Goal of the exercise:
Every line in the data below from the one containing "Say you are" down to the one containing "operation at a time.", both included, must be retyped exactly; no other line is to appear.

--- Working data Enclosed Below ---

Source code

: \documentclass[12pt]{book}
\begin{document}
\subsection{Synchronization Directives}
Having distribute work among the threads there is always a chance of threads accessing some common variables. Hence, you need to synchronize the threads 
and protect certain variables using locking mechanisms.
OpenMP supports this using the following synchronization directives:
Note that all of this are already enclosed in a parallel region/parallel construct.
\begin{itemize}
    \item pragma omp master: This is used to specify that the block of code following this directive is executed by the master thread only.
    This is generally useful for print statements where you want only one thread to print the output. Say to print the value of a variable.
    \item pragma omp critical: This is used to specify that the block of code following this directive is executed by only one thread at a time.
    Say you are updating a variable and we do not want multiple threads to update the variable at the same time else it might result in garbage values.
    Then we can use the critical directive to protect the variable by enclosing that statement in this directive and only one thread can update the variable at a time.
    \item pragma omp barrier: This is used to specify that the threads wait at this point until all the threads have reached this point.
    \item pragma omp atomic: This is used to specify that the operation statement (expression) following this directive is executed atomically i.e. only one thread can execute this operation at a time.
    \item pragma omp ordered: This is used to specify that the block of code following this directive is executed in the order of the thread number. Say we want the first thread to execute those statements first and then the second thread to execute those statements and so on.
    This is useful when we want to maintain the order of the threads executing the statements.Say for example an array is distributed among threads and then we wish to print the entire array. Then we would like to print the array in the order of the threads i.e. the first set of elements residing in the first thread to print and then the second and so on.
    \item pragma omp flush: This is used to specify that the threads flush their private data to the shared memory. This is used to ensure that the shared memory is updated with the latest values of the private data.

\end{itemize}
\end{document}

--- End of Enclosed Working data ---

Exercise response:
    Say you are updating a variable and we do not want multiple threads to update the variable at the same time else it might result in garbage values.
    Then we can use the critical directive to protect the variable by enclosing that statement in this directive and only one thread can update the variable at a time.
    \item pragma omp barrier: This is used to specify that the threads wait at this point until all the threads have reached this point.
    \item pragma omp atomic: This is used to specify that the operation statement (expression) following this directive is executed atomically i.e. only one thread can execute this operation at a time.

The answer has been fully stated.